(Information shown begins)
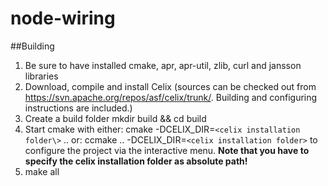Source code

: node-wiring
===========

##Building

1.   Be sure to have installed cmake, apr, apr-util, zlib, curl and jansson libraries
2.   Download, compile and install Celix (sources can be checked out from  https://svn.apache.org/repos/asf/celix/trunk/. Building and configuring instructions are included.)
3.   Create a build folder mkdir build && cd build 
4.   Start cmake with either: cmake -DCELIX_DIR=`<celix installation folder\>` ..  or: ccmake ..  -DCELIX_DIR=`<celix installation folder>` to configure the project via the interactive menu. **Note that you have to specify the celix installation folder as absolute path!**
5.   make all

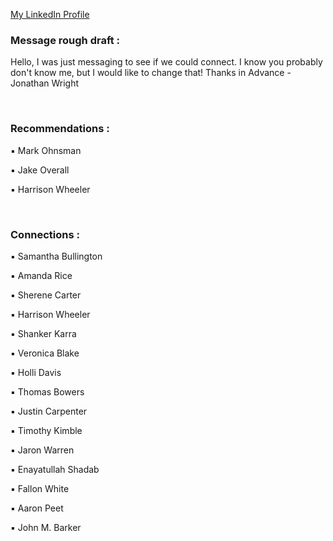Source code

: [My LinkedIn Profile](https://www.linkedin.com/in/jonathan-wwright/)

<h3>Message rough draft : </h3>
<p>
Hello, I was just messaging to see if we could connect. I know you probably don't know me, but I would like to change that! Thanks in Advance - Jonathan Wright
</p>

<br>
<h3>Recommendations : </h3> 
<p>▪ Mark Ohnsman</p>
<p>▪ Jake Overall</p>
<p>▪ Harrison Wheeler</p>

<br>
<h3>Connections : </h3> 
<p>▪ Samantha Bullington</p>
<p>▪ Amanda Rice</p>
<p>▪ Sherene Carter</p>
<p>▪ Harrison Wheeler</p>
<p>▪ Shanker Karra</p>
<p>▪ Veronica Blake</p>
<p>▪ Holli Davis</p>
<p>▪ Thomas Bowers</p>
<p>▪ Justin Carpenter</p>
<p>▪ Timothy Kimble</p>
<p>▪ Jaron Warren</p>
<p>▪ Enayatullah Shadab</p>
<p>▪ Fallon White</p>
<p>▪ Aaron Peet</p>
<p>▪ John M. Barker</p>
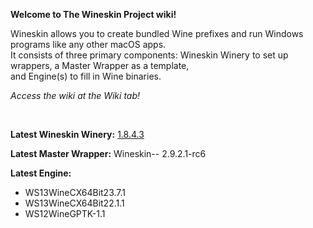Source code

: **Welcome to The Wineskin Project wiki!**

Wineskin allows you to create bundled Wine prefixes and run Windows programs like any other macOS apps.  
It consists of three primary components: Wineskin Winery to set up wrappers, a Master Wrapper as a template,  
and Engine(s) to fill in Wine binaries.

*Access the wiki at the Wiki tab!*

<br>

**Latest Wineskin Winery:** [1.8.4.3](https://github.com/Gcenx/WineskinServer/releases/download/V1.8.4.2/Wineskin.Winery.txz)

**Latest Master Wrapper:** Wineskin-- 2.9.2.1-rc6

**Latest Engine:**
- WS13WineCX64Bit23.7.1
- WS13WineCX64Bit22.1.1
- WS12WineGPTK-1.1

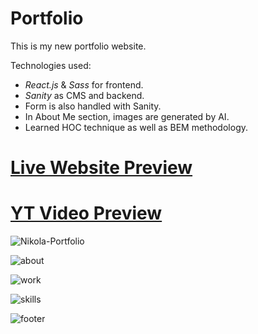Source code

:# Portfolio
This is my new portfolio website. 

Technologies used:

- *React.js* & *Sass* for frontend.
- *Sanity* as CMS and backend.
- Form is also handled with Sanity.
- In About Me section, images are generated by AI.
- Learned HOC technique as well as BEM methodology.

# [Live Website Preview](https://nikola93portfolio.netlify.app)

# [YT Video Preview](https://www.youtube.com/watch?v=UjPF60jnIN4&t=5s)

![Nikola-Portfolio](https://user-images.githubusercontent.com/95870159/219866707-26e34a83-4be7-4ee7-af12-9023b7983971.png)

![about](https://user-images.githubusercontent.com/95870159/219866713-fe307672-86c1-4ca5-99ef-920262353df5.png)

![work](https://user-images.githubusercontent.com/95870159/219897239-1a821a05-7ee5-4949-957d-405764405605.png)

![skills](https://user-images.githubusercontent.com/95870159/219866720-9edc6a00-a1b3-4afe-9ffb-4de0b745b7f1.png)

![footer](https://user-images.githubusercontent.com/95870159/219866722-ee966c14-2dca-4ec2-822f-a595cb493fad.png)
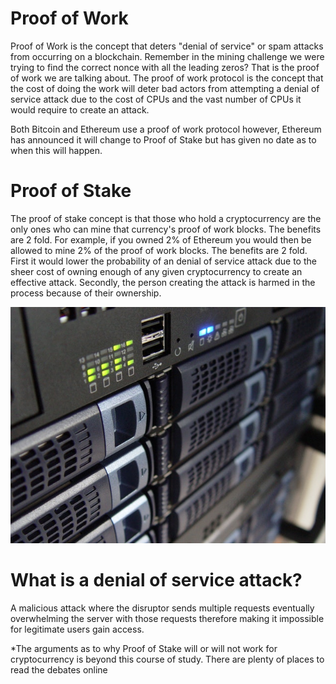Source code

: # Proof of Work

Proof of Work is the concept that deters "denial of service" or spam attacks from occurring on a blockchain. Remember in the mining challenge we were trying to find the correct nonce with all the leading zeros? That is the proof of work we are talking about. The proof of work protocol is the concept that the cost of doing the work will deter bad actors from attempting a denial of service attack due to the cost of CPUs and the vast number of CPUs it would require to create an attack.

Both Bitcoin and Ethereum use a proof of work protocol  however, Ethereum has announced it will change to Proof of Stake but has given no date as to when this will happen.

# Proof of Stake

The proof of stake concept is that those who hold a cryptocurrency are the only ones who can mine that currency's proof of work blocks. The benefits are 2 fold. For example, if you owned 2% of Ethereum you would then be allowed to mine 2% of the proof of work blocks. The benefits are 2 fold. First it would lower the probability of an denial of service attack due to the sheer cost of owning enough of any given cryptocurrency to create an effective attack. Secondly, the person creating the attack is harmed in the process because of their ownership.

![](/assets/DOS.jpeg)

# What is a denial of service attack?

A malicious attack where the disruptor sends multiple requests eventually overwhelming the server with those requests therefore making it impossible for legitimate users gain access.

\*The arguments as to why Proof of Stake will or will not work for cryptocurrency is beyond this course of study. There are plenty of places to read the debates online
(Information shown ends)
- Exercise -
In the copy, include no pictures; otherwise transcribe the entries exactly.

- Task output -
Source code

: node-wiring
===========

##Building

1.   Be sure to have installed cmake, apr, apr-util, zlib, curl and jansson libraries
2.   Download, compile and install Celix (sources can be checked out from  https://svn.apache.org/repos/asf/celix/trunk/. Building and configuring instructions are included.)
3.   Create a build folder mkdir build && cd build 
4.   Start cmake with either: cmake -DCELIX_DIR=`<celix installation folder\>` ..  or: ccmake ..  -DCELIX_DIR=`<celix installation folder>` to configure the project via the interactive menu. **Note that you have to specify the celix installation folder as absolute path!**
5.   make all

Source code

: [My LinkedIn Profile](https://www.linkedin.com/in/jonathan-wwright/)

<h3>Message rough draft : </h3>
<p>
Hello, I was just messaging to see if we could connect. I know you probably don't know me, but I would like to change that! Thanks in Advance - Jonathan Wright
</p>

<br>
<h3>Recommendations : </h3> 
<p>▪ Mark Ohnsman</p>
<p>▪ Jake Overall</p>
<p>▪ Harrison Wheeler</p>

<br>
<h3>Connections : </h3> 
<p>▪ Samantha Bullington</p>
<p>▪ Amanda Rice</p>
<p>▪ Sherene Carter</p>
<p>▪ Harrison Wheeler</p>
<p>▪ Shanker Karra</p>
<p>▪ Veronica Blake</p>
<p>▪ Holli Davis</p>
<p>▪ Thomas Bowers</p>
<p>▪ Justin Carpenter</p>
<p>▪ Timothy Kimble</p>
<p>▪ Jaron Warren</p>
<p>▪ Enayatullah Shadab</p>
<p>▪ Fallon White</p>
<p>▪ Aaron Peet</p>
<p>▪ John M. Barker</p>
Source code

: **Welcome to The Wineskin Project wiki!**

Wineskin allows you to create bundled Wine prefixes and run Windows programs like any other macOS apps.  
It consists of three primary components: Wineskin Winery to set up wrappers, a Master Wrapper as a template,  
and Engine(s) to fill in Wine binaries.

*Access the wiki at the Wiki tab!*

<br>

**Latest Wineskin Winery:** [1.8.4.3](https://github.com/Gcenx/WineskinServer/releases/download/V1.8.4.2/Wineskin.Winery.txz)

**Latest Master Wrapper:** Wineskin-- 2.9.2.1-rc6

**Latest Engine:**
- WS13WineCX64Bit23.7.1
- WS13WineCX64Bit22.1.1
- WS12WineGPTK-1.1

Source code

:# Portfolio
This is my new portfolio website. 

Technologies used:

- *React.js* & *Sass* for frontend.
- *Sanity* as CMS and backend.
- Form is also handled with Sanity.
- In About Me section, images are generated by AI.
- Learned HOC technique as well as BEM methodology.

# [Live Website Preview](https://nikola93portfolio.netlify.app)

# [YT Video Preview](https://www.youtube.com/watch?v=UjPF60jnIN4&t=5s)

![Nikola-Portfolio](https://user-images.githubusercontent.com/95870159/219866707-26e34a83-4be7-4ee7-af12-9023b7983971.png)

![about](https://user-images.githubusercontent.com/95870159/219866713-fe307672-86c1-4ca5-99ef-920262353df5.png)

![work](https://user-images.githubusercontent.com/95870159/219897239-1a821a05-7ee5-4949-957d-405764405605.png)

![skills](https://user-images.githubusercontent.com/95870159/219866720-9edc6a00-a1b3-4afe-9ffb-4de0b745b7f1.png)

![footer](https://user-images.githubusercontent.com/95870159/219866722-ee966c14-2dca-4ec2-822f-a595cb493fad.png)
Source code

: # Proof of Work

Proof of Work is the concept that deters "denial of service" or spam attacks from occurring on a blockchain. Remember in the mining challenge we were trying to find the correct nonce with all the leading zeros? That is the proof of work we are talking about. The proof of work protocol is the concept that the cost of doing the work will deter bad actors from attempting a denial of service attack due to the cost of CPUs and the vast number of CPUs it would require to create an attack.

Both Bitcoin and Ethereum use a proof of work protocol  however, Ethereum has announced it will change to Proof of Stake but has given no date as to when this will happen.

# Proof of Stake

The proof of stake concept is that those who hold a cryptocurrency are the only ones who can mine that currency's proof of work blocks. The benefits are 2 fold. For example, if you owned 2% of Ethereum you would then be allowed to mine 2% of the proof of work blocks. The benefits are 2 fold. First it would lower the probability of an denial of service attack due to the sheer cost of owning enough of any given cryptocurrency to create an effective attack. Secondly, the person creating the attack is harmed in the process because of their ownership.

![](/assets/DOS.jpeg)

# What is a denial of service attack?

A malicious attack where the disruptor sends multiple requests eventually overwhelming the server with those requests therefore making it impossible for legitimate users gain access.

\*The arguments as to why Proof of Stake will or will not work for cryptocurrency is beyond this course of study. There are plenty of places to read the debates online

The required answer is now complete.